Mit dem Geschäftsverlauf im Jahr 2017 zeigte sich die Levo-Bank Lebach/Eppelborn zufrieden. Die Geschäfte, sowohl mit Privat- als auch mit Firmenkunden, liefen gut. Die Bilanzsumme hat sich im vergangenen Jahr wieder um 6,3 Prozent auf rund 677 Millionen Euro erhöht. Das Eigenkapital wurde erneut aufgestockt. Das Ergebnis vor Steuern lag bei 6,6 Millionen Euro. Diese Zahlen präsentierte Frank Buchheit, Vorstand der Levo-Bank, in der Vertreterversammlung in der Lebacher Stadthalle. Die Bank sieht sich mit ihrem funktionierenden Geschäftsmodell auch weiterhin gut aufgestellt.


Der Vater der Genossenschaftsidee, Friedrich Wilhelm Raiffeisen, wäre am 30. März diesen Jahres 200 Jahre alt geworden. Mehr als 22 Millionen Menschen sind in Deutschland in Genossenschaften organisiert – so auch die Mitglieder der Levo-Bank. In seiner Rede bei der Vertreterversammlung hob Buchheit noch einmal die revolutionäre Idee Raiffeisens hervor.

Zuvor sprach Aufsichtsratsvorsitzender Rudolf Werny davon, dass die Banken nicht nur qualifiziertes Personal bräuchten, auch die Organisationsstruktur müsse an die veränderten Gegebenheiten angepasst werden. Flexibel und mobil, erreichbar, Kundeneinbindung und neue Internet-Wege, dahin gehe die Zukunft.



Mittlerweile beschäftigt die Levo-Bank 236 Mitarbeiter, davon 14 Auszubildende und Studenten, und ist damit ein wichtiger Arbeitgeber in ihrem Geschäftsgebiet. Die Bank fühlt sich der Region sehr verbunden und unterstützte im Jahr 2017 karitative, sportliche und kulturelle Vereine, Schulen und Institutionen bei ihrem Engagement mit rund 85 000 Euro. Neben ihrem Kerngeschäft, dem Bankgeschäft mit Privat- und Firmenkunden, betreibt die Bank nach wie vor erfolgreich einen Raiffeisenmarkt in Wiesbach. Zwei Architekten beraten und unterstützen außerdem Bauherren bei der Umsetzung ihrer Wünsche. Der Vorstand sieht auch in Zeiten von Fusionen eine solide Grundlage und Entwicklungschancen für eine nachhaltige Selbstständigkeit und Stabilität der Bank.

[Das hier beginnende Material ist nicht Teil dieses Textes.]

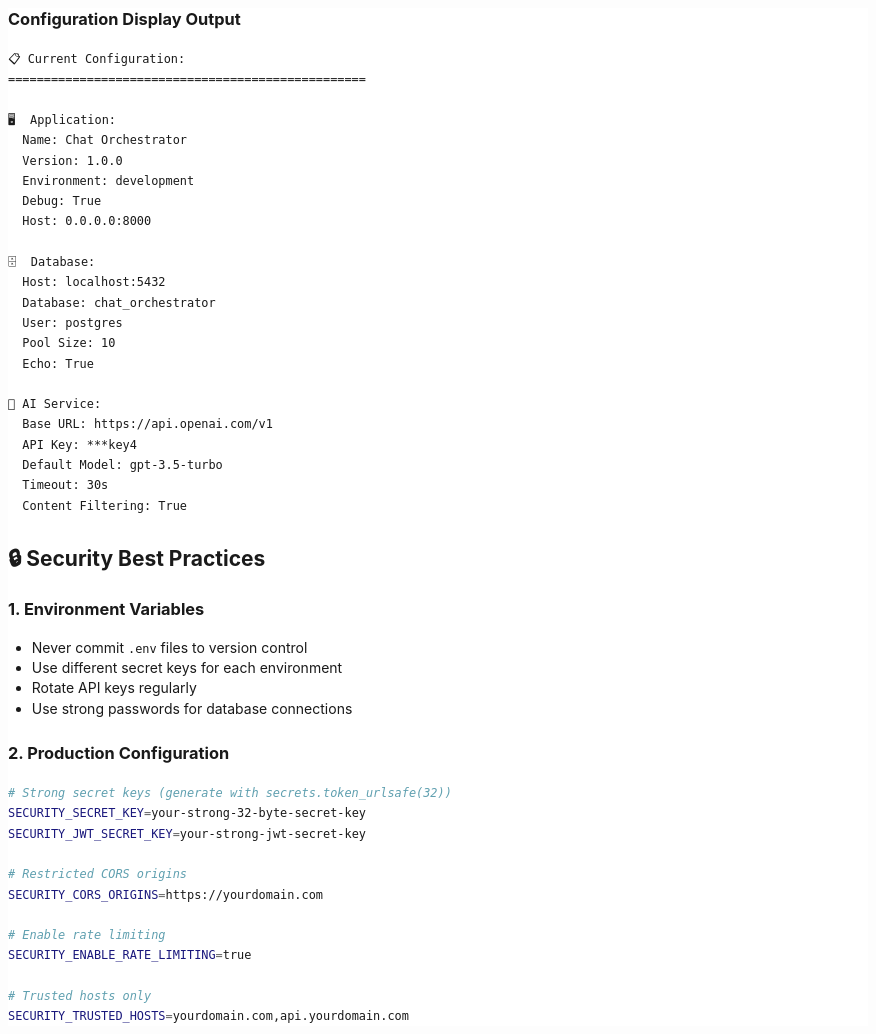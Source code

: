 ### **Configuration Display Output**
```
📋 Current Configuration:
==================================================

🖥️  Application:
  Name: Chat Orchestrator
  Version: 1.0.0
  Environment: development
  Debug: True
  Host: 0.0.0.0:8000

🗄️  Database:
  Host: localhost:5432
  Database: chat_orchestrator
  User: postgres
  Pool Size: 10
  Echo: True

🤖 AI Service:
  Base URL: https://api.openai.com/v1
  API Key: ***key4
  Default Model: gpt-3.5-turbo
  Timeout: 30s
  Content Filtering: True
```

## 🔒 **Security Best Practices**

### **1. Environment Variables**
- Never commit `.env` files to version control
- Use different secret keys for each environment
- Rotate API keys regularly
- Use strong passwords for database connections

### **2. Production Configuration**
```bash
# Strong secret keys (generate with secrets.token_urlsafe(32))
SECURITY_SECRET_KEY=your-strong-32-byte-secret-key
SECURITY_JWT_SECRET_KEY=your-strong-jwt-secret-key

# Restricted CORS origins
SECURITY_CORS_ORIGINS=https://yourdomain.com

# Enable rate limiting
SECURITY_ENABLE_RATE_LIMITING=true

# Trusted hosts only
SECURITY_TRUSTED_HOSTS=yourdomain.com,api.yourdomain.com
```
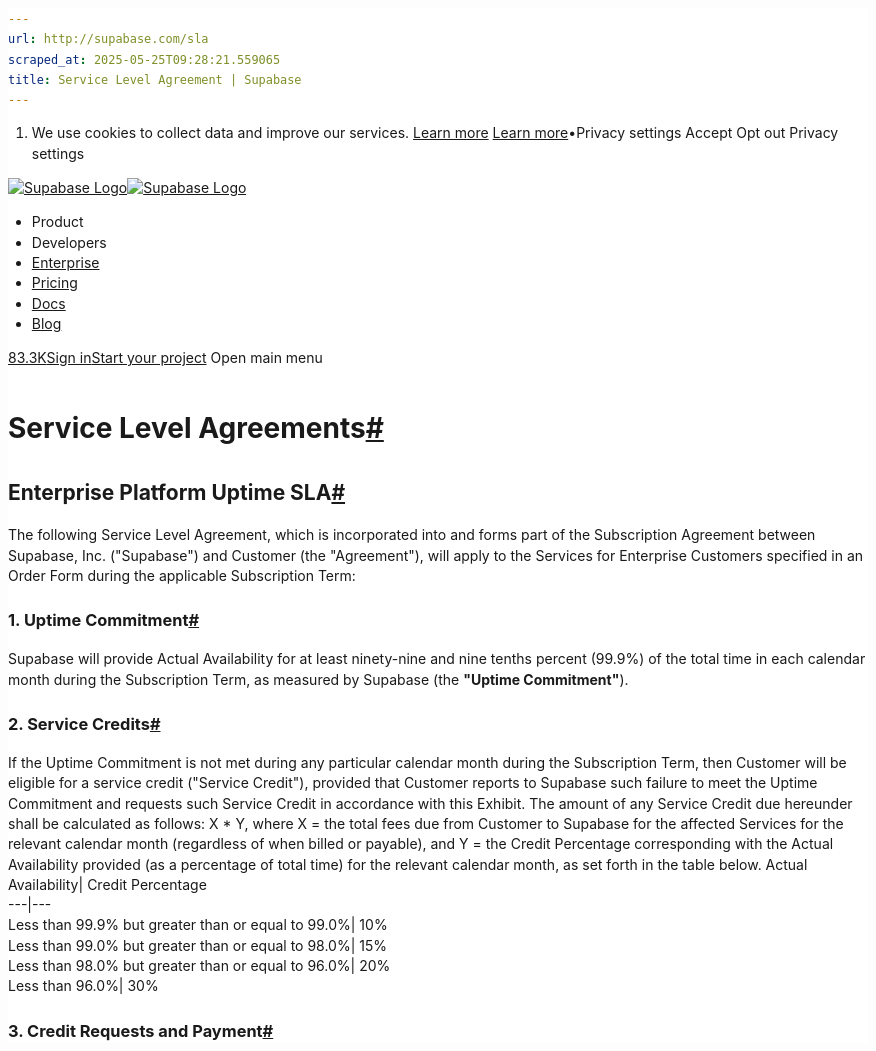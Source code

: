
 ```yaml
---
url: http://supabase.com/sla
scraped_at: 2025-05-25T09:28:21.559065
title: Service Level Agreement | Supabase
---
```


  1. We use cookies to collect data and improve our services. [Learn more](https://supabase.com/privacy#8-cookies-and-similar-technologies-used-on-our-european-services)
[Learn more](https://supabase.com/privacy#8-cookies-and-similar-technologies-used-on-our-european-services)•Privacy settings
Accept Opt out Privacy settings


[![Supabase Logo](https://supabase.com/_next/image?url=https%3A%2F%2Ffrontend-assets.supabase.com%2Fwww%2Fd218d9190b87%2F_next%2Fstatic%2Fmedia%2Fsupabase-logo-wordmark--light.daaeffd3.png&w=256&q=75&dpl=dpl_9xPTPeSUKoDuygMmT5sPj6DB4mgG)![Supabase Logo](https://supabase.com/_next/image?url=https%3A%2F%2Ffrontend-assets.supabase.com%2Fwww%2Fd218d9190b87%2F_next%2Fstatic%2Fmedia%2Fsupabase-logo-wordmark--dark.b36ebb5f.png&w=256&q=75&dpl=dpl_9xPTPeSUKoDuygMmT5sPj6DB4mgG)](https://supabase.com/)
  * Product 
  * Developers 
  * [Enterprise](https://supabase.com/enterprise)
  * [Pricing](https://supabase.com/pricing)
  * [Docs](https://supabase.com/docs)
  * [Blog](https://supabase.com/blog)


[83.3K](https://github.com/supabase/supabase)[Sign in](https://supabase.com/dashboard)[Start your project](https://supabase.com/dashboard)
Open main menu
# Service Level Agreements[#](https://supabase.com/sla#service-level-agreements)
## Enterprise Platform Uptime SLA[#](https://supabase.com/sla#enterprise-platform-uptime-sla)
The following Service Level Agreement, which is incorporated into and forms part of the Subscription Agreement between Supabase, Inc. ("Supabase") and Customer (the "Agreement"), will apply to the Services for Enterprise Customers specified in an Order Form during the applicable Subscription Term:
### 1. Uptime Commitment[#](https://supabase.com/sla#1-uptime-commitment)
Supabase will provide Actual Availability for at least ninety-nine and nine tenths percent (99.9%) of the total time in each calendar month during the Subscription Term, as measured by Supabase (the **"Uptime Commitment"**).
### 2. Service Credits[#](https://supabase.com/sla#2-service-credits)
If the Uptime Commitment is not met during any particular calendar month during the Subscription Term, then Customer will be eligible for a service credit ("Service Credit"), provided that Customer reports to Supabase such failure to meet the Uptime Commitment and requests such Service Credit in accordance with this Exhibit. The amount of any Service Credit due hereunder shall be calculated as follows: X * Y, where X = the total fees due from Customer to Supabase for the affected Services for the relevant calendar month (regardless of when billed or payable), and Y = the Credit Percentage corresponding with the Actual Availability provided (as a percentage of total time) for the relevant calendar month, as set forth in the table below.
Actual Availability| Credit Percentage  
---|---  
Less than 99.9% but greater than or equal to 99.0%| 10%  
Less than 99.0% but greater than or equal to 98.0%| 15%  
Less than 98.0% but greater than or equal to 96.0%| 20%  
Less than 96.0%| 30%  
### 3. Credit Requests and Payment[#](https://supabase.com/sla#3-credit-requests-and-payment)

Die Aufsichtsratsmitglieder Alois Decker, Martin Seiwert und Lars Schweizer wurden einstimmig wiedergewählt. Neu in den Aufsichtsrat gewählt wurde der 30-jährige Max Eckert aus Tholey.

In der Vertreterversammlung wurden vier langjährige Mitglieder geehrt, die gleichzeitig auch Vertreter sind: Alfred Bettscheider, Norbert Paulus und Robert Schmitt aus Reisbach sowie Franz Egon Haupenthal aus Steinbach. Sie können auf eine 50-jährige Mitgliedschaft zurückblicken. Drei Ballonfahrten wurden an dem Abend noch unter den Mitgliedern verlost.